Paul Cruickshank Racing was an Australian motor racing team that competed in several Sports Car and Touring Car categories.

History
While new to the championship in 2006, Cruickshank has run several cars in the Development V8 Supercar series and the Australian Carrera Cup Championship since starting his own team in the early part of the decade. Previously Cruickshank had been involved with teams in the Australian Nations Cup Championship before starting his own team in 2003. Former Champcar racer Marcus Marshall joined the team after being sacked from Walker Racing in late 2005.

In 2006 PCR was a new V8 Supercar team, it ran the #20 Glenfords Tools BA Falcon. At the Indy 300 the team changed it number to #111 for the round in memory of Mark Porter, at this round it was the team's best result.

1995 Australian Touring Car Champion, John Bowe joined the team for the 2007 season while sponsor Glenfords Tool Centers took title sponsorship for a second year. Cruickshank switched the team's racing number to #111 in memory of Cruickshank's friend, Mark Porter.
The teams BA Falcon was updated to BF Specification for 2007

Bowe retired from full-time racing after the 2007 season. For 2008, PCR retained Fabian Coulthard and acquired a new Ford BF Falcon from Triple 8 Race Engineering. Aaron Caratti drives the "Parklands on Bertram" Carrera cup car.

2-time New Zealand V8 Touring Car Champ John McIntyre paired with Fabian Coulthard in the Phillip Island 500 where he showed great pace but was not required for the Bathurst 1000. That seat was taken by Alex Davison whose performance at the mountain earned him a spot in the 2009 championship in the #4 Stone Brothers Racing Falcon

For 2009, the team expanded to two cars in the main V8 Supercars series, continuing with Fabian Coulthard in car #111, a brand-new Triple Eight Race Engineering FG Falcon, sponsored by Wilson Security, and adding Michael Patrizi in Coulthard's 2008 BF chassis racing under # 333, sponsored by Supply Direct.  The licence for the second car was purchased from Jason Bright.
PCR made no plans to compete in the Australian Carrera Cup series in 2009, which would later go on hiatus.

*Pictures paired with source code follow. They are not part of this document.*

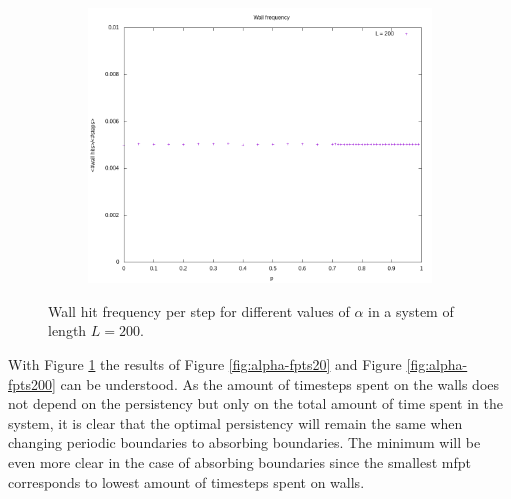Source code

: \documentclass[]{scrartcl}
\begin{document}
\begin{figure}[!hbt]
\begin{subfigure}{0.45\textwidth}
\end{subfigure}
\begin{subfigure}{0.45\textwidth}
 \includegraphics[width=\textwidth]{./fig/alpha/wallFreq/WF-alpha=1-rel.png}
\end{subfigure}
\caption{Wall hit frequency per step for different values of $\alpha$ in a system of length $L = 200$.} 
\label{fig:alpha-wallFreq}
\end{figure}

With Figure \ref{fig:alpha-wallFreq} the results of Figure \ref{fig:alpha-fpts20} and Figure \ref{fig:alpha-fpts200} can be understood. As the amount of timesteps spent on the walls does not depend on the persistency but only on the total amount of time spent in the system, it is clear that the optimal persistency will remain the same when changing periodic boundaries to absorbing boundaries. The minimum will be even more clear in the case of absorbing boundaries since the smallest mfpt corresponds to lowest amount of timesteps spent on walls.

 
\end{document}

Leanne Tander joined the team for the L&H Phillip Island 500 and the Bathurst 1000 alongside David Wall who raced for Paul Cruikshank in the Carrera Cup Series in 2006 and 2007. At the end of the 2009 season Fabian Coulthard was released from his contract to join Walkinshaw Racing, the leased racing entitlement contract used to run Patrizi's car was returned to Britek Motorsport and the #111 REC was sold. Cruickshank wound up the team and took a management position within Stone Brothers Racing.

Paul currently runs Paul Cruikshank Automotive Centre in Moorabbin, Victoria.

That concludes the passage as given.